* Exercise objective: For each line of the data below that includes the string "storage", count one, and answer with the sum only.

* Data shown:
☆ ☆ ☆

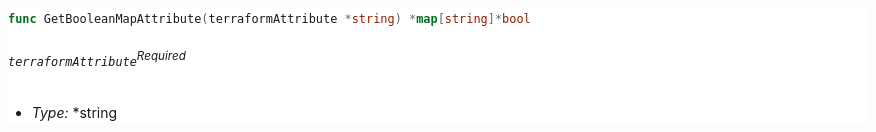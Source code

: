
 ```go
func GetBooleanMapAttribute(terraformAttribute *string) *map[string]*bool
```

###### `terraformAttribute`<sup>Required</sup> <a name="terraformAttribute" id="@cdktf/provider-googleworkspace.dataGoogleworkspaceUser.DataGoogleworkspaceUserCustomSchemasOutputReference.getBooleanMapAttribute.parameter.terraformAttribute"></a>

- *Type:* *string

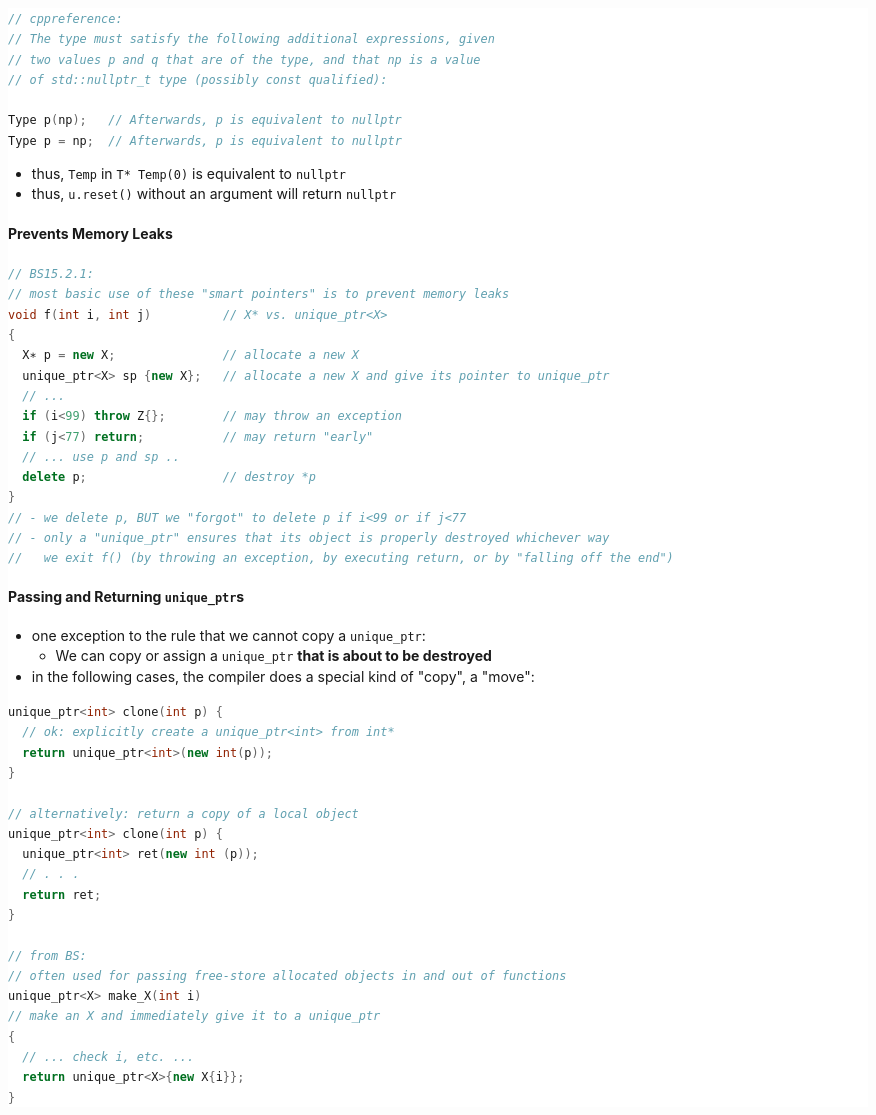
 ```cpp
// cppreference:
// The type must satisfy the following additional expressions, given 
// two values p and q that are of the type, and that np is a value 
// of std::nullptr_t type (possibly const qualified): 

Type p(np);   // Afterwards, p is equivalent to nullptr
Type p = np;  // Afterwards, p is equivalent to nullptr
```

- thus, `Temp` in `T* Temp(0)` is equivalent to `nullptr`
- thus, `u.reset()` without an argument will return `nullptr`

#### Prevents Memory Leaks

```cpp
// BS15.2.1: 
// most basic use of these "smart pointers" is to prevent memory leaks
void f(int i, int j)          // X* vs. unique_ptr<X>
{
  X∗ p = new X;               // allocate a new X
  unique_ptr<X> sp {new X};   // allocate a new X and give its pointer to unique_ptr
  // ...
  if (i<99) throw Z{};        // may throw an exception
  if (j<77) return;           // may return "early"
  // ... use p and sp ..
  delete p;                   // destroy *p
}
// - we delete p, BUT we "forgot" to delete p if i<99 or if j<77
// - only a "unique_ptr" ensures that its object is properly destroyed whichever way 
//   we exit f() (by throwing an exception, by executing return, or by "falling off the end")
```

#### Passing and Returning `unique_ptr`s

- one exception to the rule that we cannot copy a `unique_ptr`:
  - We can copy or assign a `unique_ptr` **that is about to be destroyed**
- in the following cases, the compiler does a special kind of "copy", a "move":

```cpp
unique_ptr<int> clone(int p) {
  // ok: explicitly create a unique_ptr<int> from int*
  return unique_ptr<int>(new int(p));
}

// alternatively: return a copy of a local object
unique_ptr<int> clone(int p) {
  unique_ptr<int> ret(new int (p));
  // . . .
  return ret;
}

// from BS:
// often used for passing free-store allocated objects in and out of functions
unique_ptr<X> make_X(int i)
// make an X and immediately give it to a unique_ptr
{
  // ... check i, etc. ...
  return unique_ptr<X>{new X{i}};
}
```
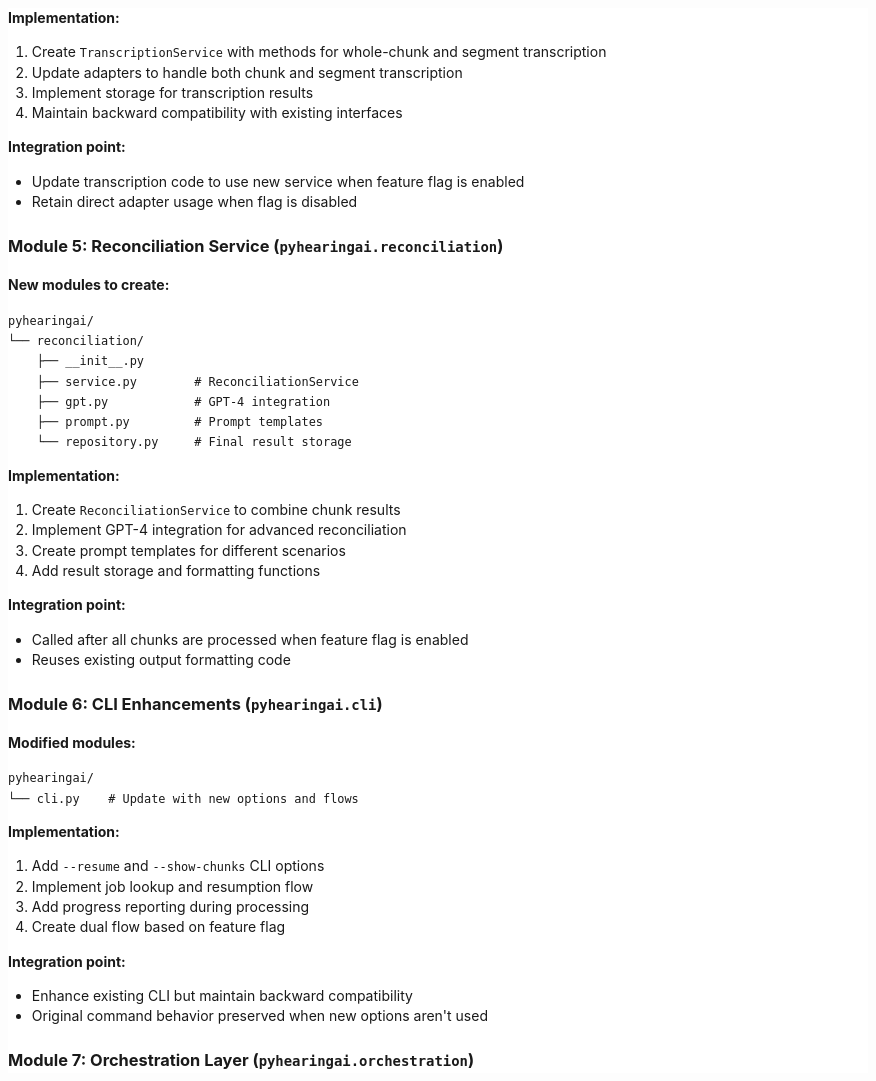 **Implementation:**
1. Create `TranscriptionService` with methods for whole-chunk and segment transcription
2. Update adapters to handle both chunk and segment transcription
3. Implement storage for transcription results
4. Maintain backward compatibility with existing interfaces

**Integration point:**
- Update transcription code to use new service when feature flag is enabled
- Retain direct adapter usage when flag is disabled

### Module 5: Reconciliation Service (`pyhearingai.reconciliation`)

**New modules to create:**
```
pyhearingai/
└── reconciliation/
    ├── __init__.py
    ├── service.py        # ReconciliationService
    ├── gpt.py            # GPT-4 integration
    ├── prompt.py         # Prompt templates
    └── repository.py     # Final result storage
```

**Implementation:**
1. Create `ReconciliationService` to combine chunk results
2. Implement GPT-4 integration for advanced reconciliation
3. Create prompt templates for different scenarios
4. Add result storage and formatting functions

**Integration point:**
- Called after all chunks are processed when feature flag is enabled
- Reuses existing output formatting code

### Module 6: CLI Enhancements (`pyhearingai.cli`)

**Modified modules:**
```
pyhearingai/
└── cli.py    # Update with new options and flows
```

**Implementation:**
1. Add `--resume` and `--show-chunks` CLI options
2. Implement job lookup and resumption flow
3. Add progress reporting during processing
4. Create dual flow based on feature flag

**Integration point:**
- Enhance existing CLI but maintain backward compatibility
- Original command behavior preserved when new options aren't used

### Module 7: Orchestration Layer (`pyhearingai.orchestration`)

☆ ☆ ☆

* Expected answer: 3